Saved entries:

■ ■ ■

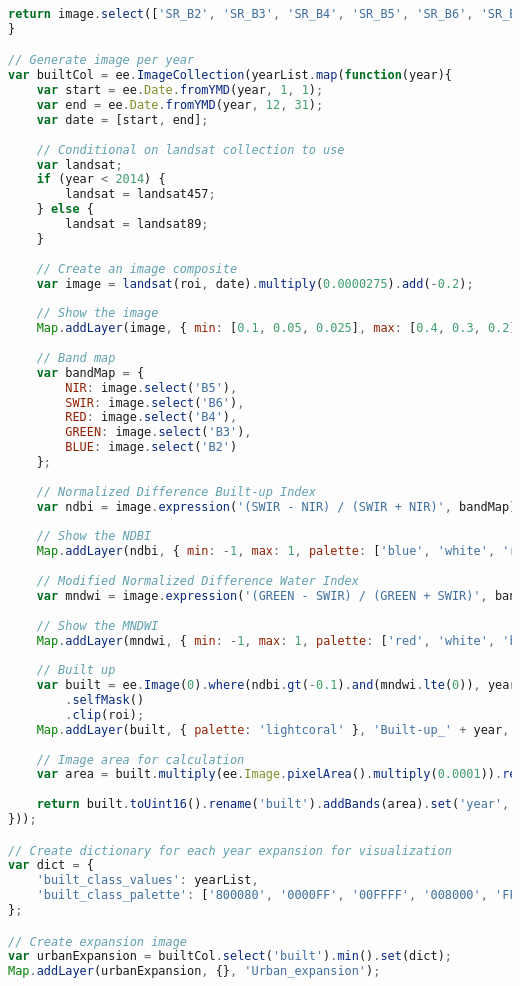 \begin{lstlisting}[language=JavaScript, label={code:expansion}, caption={GEE Script to Model Urban Expansion}]
	return image.select(['SR_B2', 'SR_B3', 'SR_B4', 'SR_B5', 'SR_B6', 'SR_B7'], ['B2', 'B3', 'B4', 'B5', 'B6', 'B7']).updateMask(mask);
}

// Generate image per year
var builtCol = ee.ImageCollection(yearList.map(function(year){
	var start = ee.Date.fromYMD(year, 1, 1);
	var end = ee.Date.fromYMD(year, 12, 31);
	var date = [start, end];
	
	// Conditional on landsat collection to use
	var landsat;
	if (year < 2014) {
		landsat = landsat457;
	} else {
		landsat = landsat89;
	}
	
	// Create an image composite
	var image = landsat(roi, date).multiply(0.0000275).add(-0.2);
	
	// Show the image
	Map.addLayer(image, { min: [0.1, 0.05, 0.025], max: [0.4, 0.3, 0.2], bands: ['B5', 'B6', 'B7'] }, 'Landsat_' + year, false);
	
	// Band map
	var bandMap = { 
		NIR: image.select('B5'), 
		SWIR: image.select('B6'), 
		RED: image.select('B4'), 
		GREEN: image.select('B3'), 
		BLUE: image.select('B2') 
	};
	
	// Normalized Difference Built-up Index
	var ndbi = image.expression('(SWIR - NIR) / (SWIR + NIR)', bandMap).rename('NDBI');
	
	// Show the NDBI
	Map.addLayer(ndbi, { min: -1, max: 1, palette: ['blue', 'white', 'red'] }, 'NDBI_' + year, false);
	
	// Modified Normalized Difference Water Index
	var mndwi = image.expression('(GREEN - SWIR) / (GREEN + SWIR)', bandMap).rename('MNDWI');
	
	// Show the MNDWI
	Map.addLayer(mndwi, { min: -1, max: 1, palette: ['red', 'white', 'blue'] }, 'MNDWI_' + year, false);
	
	// Built up
	var built = ee.Image(0).where(ndbi.gt(-0.1).and(mndwi.lte(0)), year)
		.selfMask()
		.clip(roi);
	Map.addLayer(built, { palette: 'lightcoral' }, 'Built-up_' + year, false);
	
	// Image area for calculation
	var area = built.multiply(ee.Image.pixelArea().multiply(0.0001)).rename('area');
	
	return built.toUint16().rename('built').addBands(area).set('year', year, 'system:time_start', start);
}));

// Create dictionary for each year expansion for visualization
var dict = {
	'built_class_values': yearList,
	'built_class_palette': ['800080', '0000FF', '00FFFF', '008000', 'FFFF00', 'FFA500', 'FF0000']
};

// Create expansion image
var urbanExpansion = builtCol.select('built').min().set(dict);
Map.addLayer(urbanExpansion, {}, 'Urban_expansion');


\end{lstlisting}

■ ■ ■

◆ **PROBLEM TO WORK ON**: The answer must be every line from the records above that contains "area".

◆ **YOUR SOLUTION**:
	// Image area for calculation
	var area = built.multiply(ee.Image.pixelArea().multiply(0.0001)).rename('area');
	return built.toUint16().rename('built').addBands(area).set('year', year, 'system:time_start', start);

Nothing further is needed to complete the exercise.